Monday, January 04, 2010

The Walrus faster off the mark with Queen's cover portrait


Just before Christmas, the Sunday Times magazine in Britain ran as its cover an image of Queen Elizabeth II by expat Canadian photographer Chris Levine. It was pointed out on the blog Read This that the same image had been used by the Telegraph magazine earlier in the 2009.

However they were both pipped at the post by The Walrus, which used the image in its December 2007 issue.

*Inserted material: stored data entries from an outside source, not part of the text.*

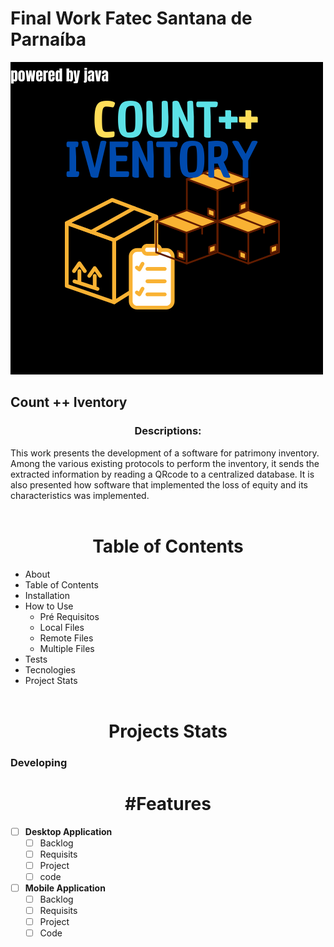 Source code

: <h1>Final Work Fatec Santana de Parnaíba</h1>

 ![Inventario logo](./imagens/../Projeto%20-%20SistemaGuaxinim/build/classes/imagens/InventarioLogo.png)

<h2 font align = "left"> Count ++ Iventory </font></h2> 
<h3 font align = "center"> Descriptions: </font></h3>
This work presents the development of a software for patrimony inventory. Among the various existing protocols to perform the inventory, it sends the extracted information by reading a QRcode to a centralized database. It is also presented how software that implemented the loss of equity and its characteristics was implemented. 
<br></br>

<h1 font align = "center"> Table of Contents </h1>

* About
* Table of Contents
* Installation
* How to Use
   - Pré Requisitos
   - Local Files
   - Remote Files
   - Multiple Files
* Tests
* Tecnologies
* Project Stats
 <br></br> 
<h1 font align = "center"> Projects Stats </h1>
<h3> Developing <h3>

<h1 font align = "center"> #Features </h1>

- [ ] <b>Desktop Application </b>
    - [ ] Backlog
    - [ ] Requisits
    - [ ] Project
    - [ ] code

- [ ] <b>Mobile Application </b>
    - [ ] Backlog
    - [ ] Requisits
    - [ ] Project
    - [ ] Code
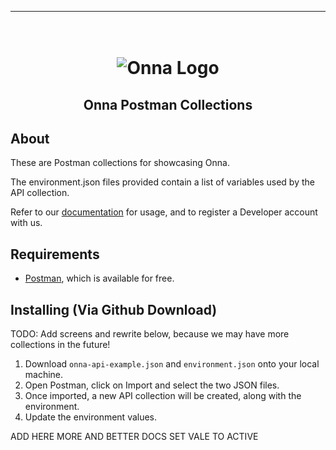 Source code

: <!-- Here build and CI badges -->

<!-- vale off -->

---

<!-- PROJECT LOGO -->

<h1 align="center">
  <br>
  <img src="https://onna.com/wp-content/uploads/2020/03/h-onna-solid.png" alt="Onna Logo"></a>
</h1>

<h2 align="center">Onna Postman Collections</h2>

## About

These are Postman collections for showcasing Onna.

The environment.json files provided contain a list of variables used by the API collection.

Refer to our [documentation](https://developers.onna.com "Link to Onna developer docs") for usage, and to register a Developer account with us.

## Requirements

- [Postman](https://www.getpostman.com/), which is available for free.


## Installing (Via Github Download)

TODO: Add screens and rewrite below, because we may have more collections in the future!

1) Download `onna-api-example.json` and `environment.json` onto your local machine.
2) Open Postman, click on Import and select the two JSON files.
3) Once imported, a new API collection will be created, along with the environment.
4) Update the environment values.

ADD HERE MORE AND BETTER DOCS
SET VALE TO ACTIVE
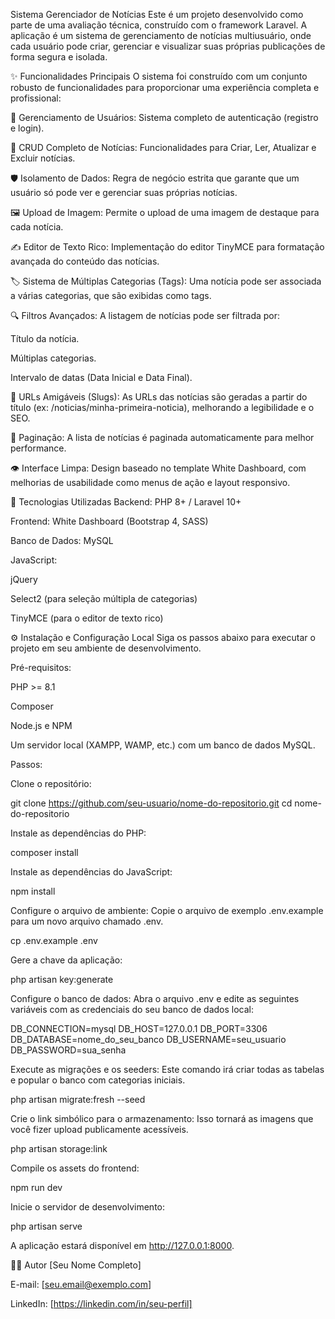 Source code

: Sistema Gerenciador de Notícias
Este é um projeto desenvolvido como parte de uma avaliação técnica, construído com o framework Laravel. A aplicação é um sistema de gerenciamento de notícias multiusuário, onde cada usuário pode criar, gerenciar e visualizar suas próprias publicações de forma segura e isolada.

✨ Funcionalidades Principais
O sistema foi construído com um conjunto robusto de funcionalidades para proporcionar uma experiência completa e profissional:

🔐 Gerenciamento de Usuários: Sistema completo de autenticação (registro e login).

📝 CRUD Completo de Notícias: Funcionalidades para Criar, Ler, Atualizar e Excluir notícias.

🛡️ Isolamento de Dados: Regra de negócio estrita que garante que um usuário só pode ver e gerenciar suas próprias notícias.

🖼️ Upload de Imagem: Permite o upload de uma imagem de destaque para cada notícia.

✍️ Editor de Texto Rico: Implementação do editor TinyMCE para formatação avançada do conteúdo das notícias.

🏷️ Sistema de Múltiplas Categorias (Tags): Uma notícia pode ser associada a várias categorias, que são exibidas como tags.

🔍 Filtros Avançados: A listagem de notícias pode ser filtrada por:

Título da notícia.

Múltiplas categorias.

Intervalo de datas (Data Inicial e Data Final).

🔗 URLs Amigáveis (Slugs): As URLs das notícias são geradas a partir do título (ex: /noticias/minha-primeira-noticia), melhorando a legibilidade e o SEO.

📄 Paginação: A lista de notícias é paginada automaticamente para melhor performance.

👁️ Interface Limpa: Design baseado no template White Dashboard, com melhorias de usabilidade como menus de ação e layout responsivo.

🚀 Tecnologias Utilizadas
Backend: PHP 8+ / Laravel 10+

Frontend: White Dashboard (Bootstrap 4, SASS)

Banco de Dados: MySQL

JavaScript:

jQuery

Select2 (para seleção múltipla de categorias)

TinyMCE (para o editor de texto rico)

⚙️ Instalação e Configuração Local
Siga os passos abaixo para executar o projeto em seu ambiente de desenvolvimento.

Pré-requisitos:

PHP >= 8.1

Composer

Node.js e NPM

Um servidor local (XAMPP, WAMP, etc.) com um banco de dados MySQL.

Passos:

Clone o repositório:

git clone https://github.com/seu-usuario/nome-do-repositorio.git
cd nome-do-repositorio

Instale as dependências do PHP:

composer install

Instale as dependências do JavaScript:

npm install

Configure o arquivo de ambiente:
Copie o arquivo de exemplo .env.example para um novo arquivo chamado .env.

cp .env.example .env

Gere a chave da aplicação:

php artisan key:generate

Configure o banco de dados:
Abra o arquivo .env e edite as seguintes variáveis com as credenciais do seu banco de dados local:

DB_CONNECTION=mysql
DB_HOST=127.0.0.1
DB_PORT=3306
DB_DATABASE=nome_do_seu_banco
DB_USERNAME=seu_usuario
DB_PASSWORD=sua_senha

Execute as migrações e os seeders:
Este comando irá criar todas as tabelas e popular o banco com categorias iniciais.

php artisan migrate:fresh --seed

Crie o link simbólico para o armazenamento:
Isso tornará as imagens que você fizer upload publicamente acessíveis.

php artisan storage:link

Compile os assets do frontend:

npm run dev

Inicie o servidor de desenvolvimento:

php artisan serve

A aplicação estará disponível em http://127.0.0.1:8000.

👨‍💻 Autor
[Seu Nome Completo]

E-mail: [seu.email@exemplo.com]

LinkedIn: [https://linkedin.com/in/seu-perfil] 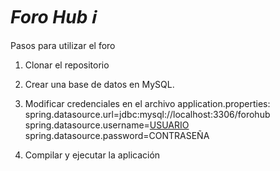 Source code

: # <em> Foro Hub ℹ️ </em>

Pasos para utilizar el foro
1. Clonar el repositorio

2. Crear una base de datos en MySQL.

3. Modificar credenciales en el archivo application.properties:
<br>spring.datasource.url=jdbc:mysql://localhost:3306/forohub
spring.datasource.username=<u>USUARIO</u>
spring.datasource.password=CONTRASEÑA

4. Compilar y ejecutar la aplicación
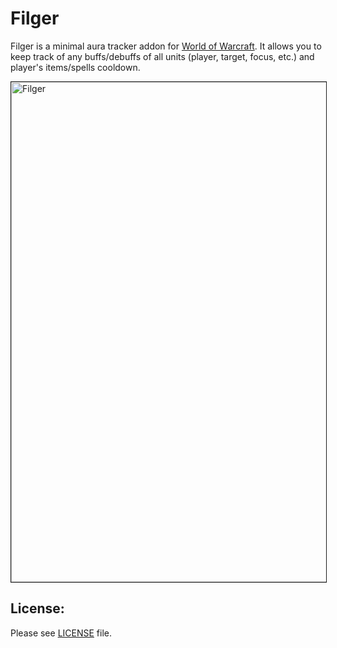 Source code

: # Filger

Filger is a minimal aura tracker addon for [World of Warcraft](https://worldofwarcraft.com/en-us/).
It allows you to keep track of any buffs/debuffs of all units (player, target, focus, etc.) and player's items/spells cooldown.

<a href="https://i.imgur.com/58wcJx1.jpg"><img src="https://i.imgur.com/58wcJx1.jpg" alt="Filger" width="800px" border="1px solid #ddddd" /></a>

## License:

Please see [LICENSE](https://github.com/PedroZC90/Filger/blob/master/LICENSE) file.
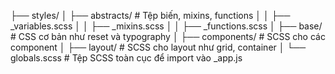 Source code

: ├── styles/
│   ├── abstracts/              # Tệp biến, mixins, functions
│   │   ├── _variables.scss
│   │   ├── _mixins.scss
│   │   ├── _functions.scss
│   ├── base/                   # CSS cơ bản như reset và typography
│   ├── components/             # SCSS cho các component
│   ├── layout/                 # SCSS cho layout như grid, container
│   └── globals.scss            # Tệp SCSS toàn cục để import vào _app.js



<!-- Trong SCSS, nếu bạn import global.scss (mà đã chứa _variables.scss) vào ứng dụng của bạn (ví dụ, trong _app.js của Next.js), thì các biến SCSS từ _variables.scss sẽ không tự động khả dụng trong các file SCSS khác trừ khi bạn import chúng trực tiếp.

Lý do:
SCSS không có khái niệm "global scope" cho các file import. Mỗi file SCSS được biên dịch độc lập và không chia sẻ nội dung với các file khác trừ khi bạn explicitly import. 

Cách giải quyết:
Sử dụng @use hoặc @forward (cách hiện đại và khuyên dùng)
Đây là cách tiếp cận mới hơn trong SCSS, thay thế @import, với các lợi ích như:
+ Tránh xung đột tên biến.
+ Hạn chế các biến không cần thiết bị "rò rỉ" ra phạm vi toàn cục.
Cách tổ chức rõ ràng hơn.

@use:
Dùng để nhập một file SCSS vào file khác, nhưng nội dung của file được nhập sẽ không tự động đưa vào phạm vi toàn cục.
Bạn phải gọi các biến, mixin, hoặc function với namespace.



@forward:
Dùng để xuất nội dung của một file SCSS (có thể từ một file khác) ra ngoài để các file khác có thể sử dụng.




-->





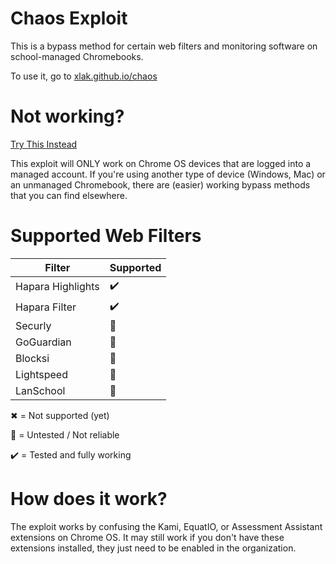 # Chaos Exploit
This is a bypass method for certain web filters and monitoring software on school-managed Chromebooks.

To use it, go to [xlak.github.io/chaos](https://xlak.github.io/chaos)

# Not working?
[Try This Instead](https://github.com/xlak/alphabetic)

This exploit will ONLY work on Chrome OS devices that are logged into a managed account.
If you're using another type of device (Windows, Mac) or an unmanaged Chromebook, there are (easier) working bypass methods that you can find elsewhere.

# Supported Web Filters

Filter | Supported
--- | ---
Hapara Highlights | ✔️
Hapara Filter | ✔️
Securly | 🧪
GoGuardian | 🧪
Blocksi | 🧪
Lightspeed | 🧪
LanSchool | 🧪

✖ = Not supported (yet)

🧪 = Untested / Not reliable

✔️ = Tested and fully working

# How does it work?
The exploit works by confusing the Kami, EquatIO, or Assessment Assistant extensions on Chrome OS.
It may still work if you don't have these extensions installed, they just need to be enabled in the organization.
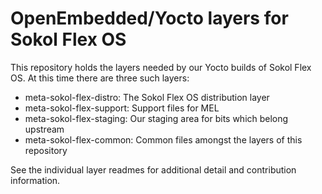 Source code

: # OpenEmbedded/Yocto layers for Sokol Flex OS

This repository holds the layers needed by our Yocto builds of Sokol Flex OS. At
this time there are three such layers:

- meta-sokol-flex-distro: The Sokol Flex OS distribution layer
- meta-sokol-flex-support: Support files for MEL
- meta-sokol-flex-staging: Our staging area for bits which belong upstream
- meta-sokol-flex-common: Common files amongst the layers of this repository

See the individual layer readmes for additional detail and contribution
information.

 According to an interview with Levine in Creative Review, he took the holographic portrait of the Queen in 2004, on a commission from the Jersey Heritage Trust to mark 800 years of the island's loyalty to the Crown.
The image was a transmission stereogram and involved capturing the subject using a specially commissioned video camera that moved along a linear rail taking a sequence of 200 images. The final images were selected with Her Majesty and then translated into a large format hologram in the US....I had two sittings with her at Buckingham Palace and two private one-on-one audiences with her to show her the work in progress. The first sitting was fraught: there were technical problems and I was extremely nervous about meeting her. However, it all worked out and she took a personal interest in the project. She is an extraordinary woman with a unique life experience and I felt a real affection towards her.
Levine's own website says the portrait is available for purchase as a 16" x 20" giclee print for £1,500. Which makes the print of the cover image offered by The Walrus unframed 21.5" x 28.5" for $199 Canadian seem like a real bargain.

5 Comments:

Anonymous Jordan said...

The Italian magazine IL has also used it as a cover:
http://www.flickr.com/photos/ffranchi/sets/72157609430306438/

11:18 am  
Anonymous Anonymous said...

Somehow I don't think the Times and the Telegraph are in a race with The Walrus. But hey, thanks for maintaining that Canuck tradition of seeking validation from without.

1:09 pm  
Blogger D. B. Scott said...

I gather you are maintaining some other kind of tradition -- sniping from the bushes.

Actually, the story was the opposite of seeking validation since, in this case, it's unnecessary. Merely pointing out that The Walrus was among the earliest to use the image.

2:12 pm  
Anonymous Richard Johnson said...

The Walrus cover with the Queen also won a Silver National Magazine Award for 2007.

4:34 pm  
Anonymous Anonymous said...

Yeah I am not sure why it won a silver. There was no concept behind it... they merely picked up a photo that was already used somewhere else and pawned it off as their own. The Walrus tends to do that a lot... don't think we should be rewarding the magazine for creativity when they aren't being creative.